Neither of us moved for a long moment. The city hummed outside the window, completely indifferent to what had just happened in this room.
“Fuck,” he said finally, into my skin.
“Yeah.”
He pulled back enough to look at my face. His hair was wrecked, jaw flushed, mouth swollen. He looked nothing like the man who'd opened the door in a perfectly tailored suit and I found that deeply satisfying.
He reached up and wiped my chin with his thumb, collecting the dried mess there from earlier, and looked at it for a second before looking back at me.
“Bathroom's through there,” he said, nodding toward the door to his left. Completely matter-of-fact, like we were colleagues who'd just finished a meeting and not two men who'd just fucked each other raw.
I stumbled to the bathroom on shaking legs. Cleaned myself up as best I could, splashed water on my face, and tried to look like I hadn't just been taken apart and put back together by my former mentor.
When I came back out, Luka had two glasses of whiskey waiting on the nightstand. He'd pulled on his boxer briefs but otherwise looked put together in a way that should have been illegal after what we'd just done, sitting against the headboard like nothing had happened.
I took the glass he offered. Drank half of it in one go, felt the burn slide down and settle warm in my chest.
We sat on opposite ends of the couch, both of us settling into the comfortable silence that came from years of knowing each other. The easy version of quiet where neither of us felt the need to fill the space with bullshit.

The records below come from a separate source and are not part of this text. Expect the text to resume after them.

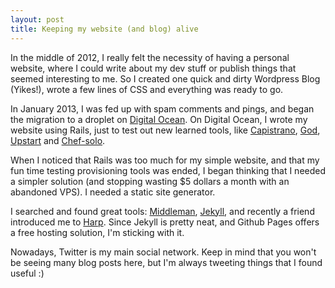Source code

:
 ```yaml
---
layout: post
title: Keeping my website (and blog) alive
---
```


In the middle of 2012, I really felt the necessity of having a personal website, where I could write about my <span class="dev">dev</span> stuff or publish things that seemed interesting to me. So I created one quick and dirty Wordpress Blog (Yikes!), wrote a few lines of CSS and everything was ready to go.

In January 2013, I was fed up with spam comments and pings, and began the migration to a droplet on [Digital Ocean](https://www.digitalocean.com/). On Digital Ocean, I wrote my website using Rails, just to test out new learned tools, like [Capistrano](https://github.com/capistrano/capistrano), [God](http://godrb.com/), [Upstart](http://upstart.ubuntu.com/) and [Chef-solo](http://docs.opscode.com/chef_solo.html).

When I noticed that Rails was too much for my simple website, and that my fun time testing provisioning tools was ended, I began thinking that I needed a simpler solution (and stopping wasting $5 dollars a month with an abandoned VPS). I needed a static site generator.

I searched and found great tools: [Middleman](http://middlemanapp.com/), [Jekyll](http://jekyllrb.com/), and recently a friend introduced me to [Harp](http://harpjs.com/). Since Jekyll is pretty neat, and Github Pages offers a free hosting solution, I'm sticking with it.

Nowadays, Twitter is my main social network. Keep in mind that you won't be seeing many blog posts here, but I'm always tweeting things that I found useful :)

“You look like shit,” Luka said finally.
“Thanks. You really know how to make a guy feel special.”
“I'm serious.” His eyes tracked over the bruising on my face, the careful way I was sitting to keep pressure off my ribs. “How bad is it?”
“I've had worse.”
“That's not an answer.”
“It's the only one you're getting.” I took another drink. “So are we doing this? The whole concerned mentor routine?”

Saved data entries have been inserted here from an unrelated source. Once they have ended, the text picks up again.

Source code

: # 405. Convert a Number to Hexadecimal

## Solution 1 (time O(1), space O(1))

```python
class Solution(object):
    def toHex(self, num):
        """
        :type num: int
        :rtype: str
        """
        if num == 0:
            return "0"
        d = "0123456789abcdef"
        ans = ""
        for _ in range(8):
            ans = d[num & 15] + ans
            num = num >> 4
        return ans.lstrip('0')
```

“Would you prefer I pretend not to notice you're moving like someone worked you over with a crowbar?”
“I'd prefer you remember I can handle myself.”

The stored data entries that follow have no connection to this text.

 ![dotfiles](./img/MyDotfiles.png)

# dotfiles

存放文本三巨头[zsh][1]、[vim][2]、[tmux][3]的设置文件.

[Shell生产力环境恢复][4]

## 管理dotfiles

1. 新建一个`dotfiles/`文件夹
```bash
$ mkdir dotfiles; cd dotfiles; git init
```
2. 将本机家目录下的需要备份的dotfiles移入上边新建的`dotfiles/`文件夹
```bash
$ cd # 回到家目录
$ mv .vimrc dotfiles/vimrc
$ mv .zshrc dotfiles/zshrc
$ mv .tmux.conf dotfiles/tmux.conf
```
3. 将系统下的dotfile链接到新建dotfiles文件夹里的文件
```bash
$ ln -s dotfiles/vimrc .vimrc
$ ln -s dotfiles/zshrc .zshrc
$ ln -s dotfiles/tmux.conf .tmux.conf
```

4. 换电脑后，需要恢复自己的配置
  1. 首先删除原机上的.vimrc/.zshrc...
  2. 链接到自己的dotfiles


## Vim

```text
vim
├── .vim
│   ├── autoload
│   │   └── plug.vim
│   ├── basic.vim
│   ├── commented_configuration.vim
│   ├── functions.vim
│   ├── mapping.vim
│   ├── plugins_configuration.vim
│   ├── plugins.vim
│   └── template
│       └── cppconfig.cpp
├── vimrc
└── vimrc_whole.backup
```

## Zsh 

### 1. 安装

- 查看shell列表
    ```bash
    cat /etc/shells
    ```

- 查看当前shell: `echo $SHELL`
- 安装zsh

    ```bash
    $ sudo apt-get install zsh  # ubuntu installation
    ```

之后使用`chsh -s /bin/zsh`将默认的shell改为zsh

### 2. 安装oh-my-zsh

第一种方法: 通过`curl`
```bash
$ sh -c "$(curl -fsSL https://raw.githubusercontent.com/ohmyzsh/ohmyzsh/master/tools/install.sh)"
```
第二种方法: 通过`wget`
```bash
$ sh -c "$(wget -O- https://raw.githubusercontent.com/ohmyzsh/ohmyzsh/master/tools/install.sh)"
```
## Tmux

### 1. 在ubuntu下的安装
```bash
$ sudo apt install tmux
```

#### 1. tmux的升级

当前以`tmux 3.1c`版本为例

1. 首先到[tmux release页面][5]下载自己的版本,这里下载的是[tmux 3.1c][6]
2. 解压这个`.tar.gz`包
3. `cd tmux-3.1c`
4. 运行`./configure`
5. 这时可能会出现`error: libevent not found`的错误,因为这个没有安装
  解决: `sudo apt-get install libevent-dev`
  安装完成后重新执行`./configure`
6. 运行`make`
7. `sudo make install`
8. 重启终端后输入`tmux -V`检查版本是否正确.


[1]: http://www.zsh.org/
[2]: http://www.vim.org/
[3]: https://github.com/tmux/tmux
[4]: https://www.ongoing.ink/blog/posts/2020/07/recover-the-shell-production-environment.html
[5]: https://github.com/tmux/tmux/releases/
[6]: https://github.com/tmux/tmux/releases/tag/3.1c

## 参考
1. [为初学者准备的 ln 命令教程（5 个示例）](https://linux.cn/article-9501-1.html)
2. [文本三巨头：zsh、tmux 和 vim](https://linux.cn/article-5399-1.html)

“Handling yourself and getting the shit kicked out of you aren't mutually exclusive, Troy.” But there was warmth in his voice, almost fond. Like he'd missed arguing with me. “You win the fight?”
“I'm here, aren't I?”
“Also not an answer.”
“Yeah, well, you're not entitled to all my secrets just because you fucked me.” I stretched out slightly, testing my ribs. They screamed. I ignored them. “How's New York?”
“Complicated.”
“You said there were issues with the survivors from last month. What issues?”
“The version where half of them don't have legal documentation, two are minors without guardians, and one tried to bolt the first night because she thought we were just another trafficking operation with better branding.” He swirled his whiskey, watching the liquid catch the light. “Ash has been running point on getting them stable. Placement, therapy, legal aid. The works.”
“That's a lot.”
“It's necessary.” His jaw tightened. “We pulled them out of a nightmare. Making sure they don't end up back in one or dead in a ditch somewhere is the bare minimum.”
I'd worked enough Sentinel operations to know the statistics. Knew how many survivors got retrafficked within the first year. Knew how many disappeared because they didn't have support systems or resources or any fucking reason to believe the world could be different than what they'd been shown.
“How many are we talking?” I asked.
“Fifteen. Twelve women, three men. Ages ranging from sixteen to thirty-four.” Luka set his glass down, leaned back. “The two minors are the biggest headache. One's from Moldova, barely speaks English. The other's American but her family's been looking for her for three years, and now that we've found her she doesn't want to go back.”